YOUR TASK: Whenever a line of the entries below holds the string "apresentação", copy that line and return it.

RECORDS SUPPLIED:
+ + +

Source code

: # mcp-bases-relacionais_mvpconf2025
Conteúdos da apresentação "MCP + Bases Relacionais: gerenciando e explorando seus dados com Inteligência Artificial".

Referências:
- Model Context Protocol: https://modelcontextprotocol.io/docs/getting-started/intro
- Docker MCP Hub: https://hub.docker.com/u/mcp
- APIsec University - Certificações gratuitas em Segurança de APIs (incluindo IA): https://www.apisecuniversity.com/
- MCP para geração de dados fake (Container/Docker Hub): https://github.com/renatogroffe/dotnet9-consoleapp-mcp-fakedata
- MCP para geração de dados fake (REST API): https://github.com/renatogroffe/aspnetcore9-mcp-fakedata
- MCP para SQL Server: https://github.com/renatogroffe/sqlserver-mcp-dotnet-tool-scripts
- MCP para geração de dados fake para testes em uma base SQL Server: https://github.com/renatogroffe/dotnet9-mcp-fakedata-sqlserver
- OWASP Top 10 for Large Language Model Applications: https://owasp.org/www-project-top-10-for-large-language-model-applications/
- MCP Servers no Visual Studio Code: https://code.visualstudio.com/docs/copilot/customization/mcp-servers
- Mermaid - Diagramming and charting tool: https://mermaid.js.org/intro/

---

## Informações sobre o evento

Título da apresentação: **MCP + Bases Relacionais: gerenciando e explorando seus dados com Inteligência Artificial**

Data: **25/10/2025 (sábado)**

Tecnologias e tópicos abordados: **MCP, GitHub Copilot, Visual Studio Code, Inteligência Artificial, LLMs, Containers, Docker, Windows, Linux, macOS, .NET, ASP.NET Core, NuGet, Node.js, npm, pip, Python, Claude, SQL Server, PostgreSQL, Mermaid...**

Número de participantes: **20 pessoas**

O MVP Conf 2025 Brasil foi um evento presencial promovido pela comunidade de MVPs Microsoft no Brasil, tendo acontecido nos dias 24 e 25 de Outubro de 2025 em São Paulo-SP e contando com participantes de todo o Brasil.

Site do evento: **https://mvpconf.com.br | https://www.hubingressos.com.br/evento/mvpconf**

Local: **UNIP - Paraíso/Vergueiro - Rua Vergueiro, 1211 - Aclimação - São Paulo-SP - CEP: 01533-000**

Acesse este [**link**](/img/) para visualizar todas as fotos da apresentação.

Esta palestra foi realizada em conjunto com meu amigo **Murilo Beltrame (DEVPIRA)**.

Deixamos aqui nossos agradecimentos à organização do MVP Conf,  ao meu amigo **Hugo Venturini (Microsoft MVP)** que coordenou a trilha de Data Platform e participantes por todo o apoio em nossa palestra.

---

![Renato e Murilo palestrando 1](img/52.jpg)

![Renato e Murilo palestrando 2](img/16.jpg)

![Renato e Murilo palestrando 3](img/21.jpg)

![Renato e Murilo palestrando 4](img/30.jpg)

+ + +

EXERCISE RESULT:
Conteúdos da apresentação "MCP + Bases Relacionais: gerenciando e explorando seus dados com Inteligência Artificial".
Título da apresentação: **MCP + Bases Relacionais: gerenciando e explorando seus dados com Inteligência Artificial**
Acesse este [**link**](/img/) para visualizar todas as fotos da apresentação.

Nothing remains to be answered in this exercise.